*** Opening DATASET EXTRACT ***

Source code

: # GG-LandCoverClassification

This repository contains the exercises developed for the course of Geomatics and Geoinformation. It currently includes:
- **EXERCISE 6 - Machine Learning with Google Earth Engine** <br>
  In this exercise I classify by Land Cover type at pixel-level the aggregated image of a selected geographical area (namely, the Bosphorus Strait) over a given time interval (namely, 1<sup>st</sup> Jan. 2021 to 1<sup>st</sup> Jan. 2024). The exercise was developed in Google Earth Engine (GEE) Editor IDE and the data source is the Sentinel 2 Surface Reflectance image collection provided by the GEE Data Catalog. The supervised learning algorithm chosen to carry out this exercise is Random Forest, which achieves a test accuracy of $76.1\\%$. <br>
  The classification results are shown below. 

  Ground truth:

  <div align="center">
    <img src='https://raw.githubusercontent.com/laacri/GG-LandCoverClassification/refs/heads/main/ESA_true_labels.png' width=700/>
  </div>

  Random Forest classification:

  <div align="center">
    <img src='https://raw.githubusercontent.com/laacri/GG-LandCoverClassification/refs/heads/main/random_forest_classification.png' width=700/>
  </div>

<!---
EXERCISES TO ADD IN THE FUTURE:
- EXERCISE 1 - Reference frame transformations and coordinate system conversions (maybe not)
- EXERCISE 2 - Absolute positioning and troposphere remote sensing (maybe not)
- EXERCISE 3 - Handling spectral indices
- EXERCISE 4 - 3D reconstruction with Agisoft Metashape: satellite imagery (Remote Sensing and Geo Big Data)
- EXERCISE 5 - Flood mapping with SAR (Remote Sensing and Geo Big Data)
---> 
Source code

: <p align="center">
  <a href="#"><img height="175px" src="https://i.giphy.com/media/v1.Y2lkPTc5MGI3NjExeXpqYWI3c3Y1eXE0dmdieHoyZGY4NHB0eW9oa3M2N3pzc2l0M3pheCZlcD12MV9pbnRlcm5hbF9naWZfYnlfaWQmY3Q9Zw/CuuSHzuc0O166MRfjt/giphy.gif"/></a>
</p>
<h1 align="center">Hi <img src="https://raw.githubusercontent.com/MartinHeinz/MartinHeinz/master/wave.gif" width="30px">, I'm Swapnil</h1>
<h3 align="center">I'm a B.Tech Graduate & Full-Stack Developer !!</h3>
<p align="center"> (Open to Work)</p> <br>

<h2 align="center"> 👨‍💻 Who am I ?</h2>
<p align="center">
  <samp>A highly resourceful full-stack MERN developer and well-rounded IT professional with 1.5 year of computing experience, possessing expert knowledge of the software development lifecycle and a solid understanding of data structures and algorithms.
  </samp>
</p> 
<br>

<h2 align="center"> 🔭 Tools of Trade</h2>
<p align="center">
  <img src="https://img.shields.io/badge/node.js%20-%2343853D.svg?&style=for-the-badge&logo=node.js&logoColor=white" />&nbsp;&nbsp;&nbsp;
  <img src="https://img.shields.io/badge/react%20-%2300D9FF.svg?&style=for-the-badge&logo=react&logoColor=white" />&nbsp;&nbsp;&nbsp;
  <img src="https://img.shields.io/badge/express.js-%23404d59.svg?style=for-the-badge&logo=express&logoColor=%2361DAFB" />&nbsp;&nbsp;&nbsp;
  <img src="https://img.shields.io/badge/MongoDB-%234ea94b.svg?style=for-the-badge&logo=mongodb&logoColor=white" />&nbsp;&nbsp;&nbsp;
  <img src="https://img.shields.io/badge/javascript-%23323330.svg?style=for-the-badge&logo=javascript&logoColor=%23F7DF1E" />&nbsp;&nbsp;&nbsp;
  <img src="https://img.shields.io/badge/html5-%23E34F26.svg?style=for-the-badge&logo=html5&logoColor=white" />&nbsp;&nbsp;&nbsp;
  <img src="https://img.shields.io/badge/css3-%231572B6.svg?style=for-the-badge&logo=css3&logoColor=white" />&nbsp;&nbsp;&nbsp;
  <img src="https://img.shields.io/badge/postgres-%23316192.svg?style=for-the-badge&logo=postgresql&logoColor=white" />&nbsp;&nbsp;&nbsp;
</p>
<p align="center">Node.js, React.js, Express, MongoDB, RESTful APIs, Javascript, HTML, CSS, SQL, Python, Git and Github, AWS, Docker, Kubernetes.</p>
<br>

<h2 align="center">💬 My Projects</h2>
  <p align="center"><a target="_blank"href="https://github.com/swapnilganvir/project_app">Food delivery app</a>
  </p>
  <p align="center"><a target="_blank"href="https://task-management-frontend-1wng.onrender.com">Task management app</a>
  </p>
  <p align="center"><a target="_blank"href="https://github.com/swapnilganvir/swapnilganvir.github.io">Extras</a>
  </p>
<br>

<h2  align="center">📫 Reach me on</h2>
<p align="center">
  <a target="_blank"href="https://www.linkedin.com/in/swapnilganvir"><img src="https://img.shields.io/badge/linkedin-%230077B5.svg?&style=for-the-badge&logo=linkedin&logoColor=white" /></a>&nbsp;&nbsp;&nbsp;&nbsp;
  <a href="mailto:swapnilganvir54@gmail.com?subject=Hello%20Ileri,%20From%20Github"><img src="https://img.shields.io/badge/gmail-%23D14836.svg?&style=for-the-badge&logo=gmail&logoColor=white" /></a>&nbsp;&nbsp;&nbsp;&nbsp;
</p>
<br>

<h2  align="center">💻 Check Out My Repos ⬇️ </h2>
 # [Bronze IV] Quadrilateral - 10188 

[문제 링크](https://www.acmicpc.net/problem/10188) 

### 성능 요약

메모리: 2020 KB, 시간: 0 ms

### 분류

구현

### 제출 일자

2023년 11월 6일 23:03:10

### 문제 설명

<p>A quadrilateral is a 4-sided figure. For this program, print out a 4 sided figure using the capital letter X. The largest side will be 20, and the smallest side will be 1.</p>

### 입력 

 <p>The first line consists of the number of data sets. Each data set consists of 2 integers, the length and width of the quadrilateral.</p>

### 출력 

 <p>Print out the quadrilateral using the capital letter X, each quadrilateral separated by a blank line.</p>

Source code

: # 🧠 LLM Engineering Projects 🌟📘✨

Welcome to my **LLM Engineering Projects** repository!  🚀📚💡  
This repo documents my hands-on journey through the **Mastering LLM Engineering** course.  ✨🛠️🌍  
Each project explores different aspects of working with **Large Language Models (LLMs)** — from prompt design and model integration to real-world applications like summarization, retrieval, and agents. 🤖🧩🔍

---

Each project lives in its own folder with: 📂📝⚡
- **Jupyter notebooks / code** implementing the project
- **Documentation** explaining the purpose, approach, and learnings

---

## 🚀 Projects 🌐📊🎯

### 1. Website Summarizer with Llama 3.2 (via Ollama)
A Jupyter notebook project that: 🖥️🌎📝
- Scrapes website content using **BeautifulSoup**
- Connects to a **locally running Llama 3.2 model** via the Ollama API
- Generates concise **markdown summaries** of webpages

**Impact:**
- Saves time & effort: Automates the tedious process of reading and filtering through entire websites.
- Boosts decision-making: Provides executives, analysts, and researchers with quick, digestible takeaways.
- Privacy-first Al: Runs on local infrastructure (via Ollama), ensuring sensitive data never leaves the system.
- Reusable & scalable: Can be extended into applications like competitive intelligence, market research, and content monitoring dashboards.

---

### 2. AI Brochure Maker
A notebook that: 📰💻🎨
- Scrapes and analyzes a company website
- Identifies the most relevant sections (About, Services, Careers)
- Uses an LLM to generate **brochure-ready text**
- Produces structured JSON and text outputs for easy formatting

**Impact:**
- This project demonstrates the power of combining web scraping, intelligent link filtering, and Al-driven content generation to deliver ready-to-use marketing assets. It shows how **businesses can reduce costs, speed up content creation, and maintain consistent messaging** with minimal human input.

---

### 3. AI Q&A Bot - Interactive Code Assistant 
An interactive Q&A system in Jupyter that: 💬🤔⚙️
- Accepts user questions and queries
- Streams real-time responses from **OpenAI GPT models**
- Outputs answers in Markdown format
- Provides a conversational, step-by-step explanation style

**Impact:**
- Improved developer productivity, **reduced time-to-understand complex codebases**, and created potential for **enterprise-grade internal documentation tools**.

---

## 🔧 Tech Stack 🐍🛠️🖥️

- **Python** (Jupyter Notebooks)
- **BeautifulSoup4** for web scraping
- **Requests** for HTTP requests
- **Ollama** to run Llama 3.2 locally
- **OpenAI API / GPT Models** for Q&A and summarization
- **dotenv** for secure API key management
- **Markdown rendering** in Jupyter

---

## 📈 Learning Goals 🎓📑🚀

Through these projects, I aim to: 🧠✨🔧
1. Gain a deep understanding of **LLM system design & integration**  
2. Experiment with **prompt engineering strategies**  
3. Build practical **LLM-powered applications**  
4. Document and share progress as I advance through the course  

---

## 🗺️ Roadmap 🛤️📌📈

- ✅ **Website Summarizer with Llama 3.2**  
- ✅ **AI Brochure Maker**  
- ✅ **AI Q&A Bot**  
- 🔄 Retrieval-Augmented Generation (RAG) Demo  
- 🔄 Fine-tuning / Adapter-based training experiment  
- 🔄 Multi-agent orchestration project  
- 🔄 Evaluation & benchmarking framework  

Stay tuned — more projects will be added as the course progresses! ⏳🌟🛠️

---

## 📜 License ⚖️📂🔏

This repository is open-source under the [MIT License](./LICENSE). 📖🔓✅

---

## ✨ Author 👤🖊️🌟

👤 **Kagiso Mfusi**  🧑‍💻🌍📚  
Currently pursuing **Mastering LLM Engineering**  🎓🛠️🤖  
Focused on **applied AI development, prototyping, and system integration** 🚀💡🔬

*** Closing DATASET EXTRACT ***

- _BRIEF_
From the listing above, the lines starting with the one that has "AWS, Docker, Kubernetes.</p>" and running through the one that has "Repos ⬇️ </h2>" should be copied exactly, ends included.

- _COMPLETED TASK_
<p align="center">Node.js, React.js, Express, MongoDB, RESTful APIs, Javascript, HTML, CSS, SQL, Python, Git and Github, AWS, Docker, Kubernetes.</p>
<br>

<h2 align="center">💬 My Projects</h2>
  <p align="center"><a target="_blank"href="https://github.com/swapnilganvir/project_app">Food delivery app</a>
  </p>
  <p align="center"><a target="_blank"href="https://task-management-frontend-1wng.onrender.com">Task management app</a>
  </p>
  <p align="center"><a target="_blank"href="https://github.com/swapnilganvir/swapnilganvir.github.io">Extras</a>
  </p>
<br>

<h2  align="center">📫 Reach me on</h2>
<p align="center">
  <a target="_blank"href="https://www.linkedin.com/in/swapnilganvir"><img src="https://img.shields.io/badge/linkedin-%230077B5.svg?&style=for-the-badge&logo=linkedin&logoColor=white" /></a>&nbsp;&nbsp;&nbsp;&nbsp;
  <a href="mailto:swapnilganvir54@gmail.com?subject=Hello%20Ileri,%20From%20Github"><img src="https://img.shields.io/badge/gmail-%23D14836.svg?&style=for-the-badge&logo=gmail&logoColor=white" /></a>&nbsp;&nbsp;&nbsp;&nbsp;
</p>
<br>

<h2  align="center">💻 Check Out My Repos ⬇️ </h2>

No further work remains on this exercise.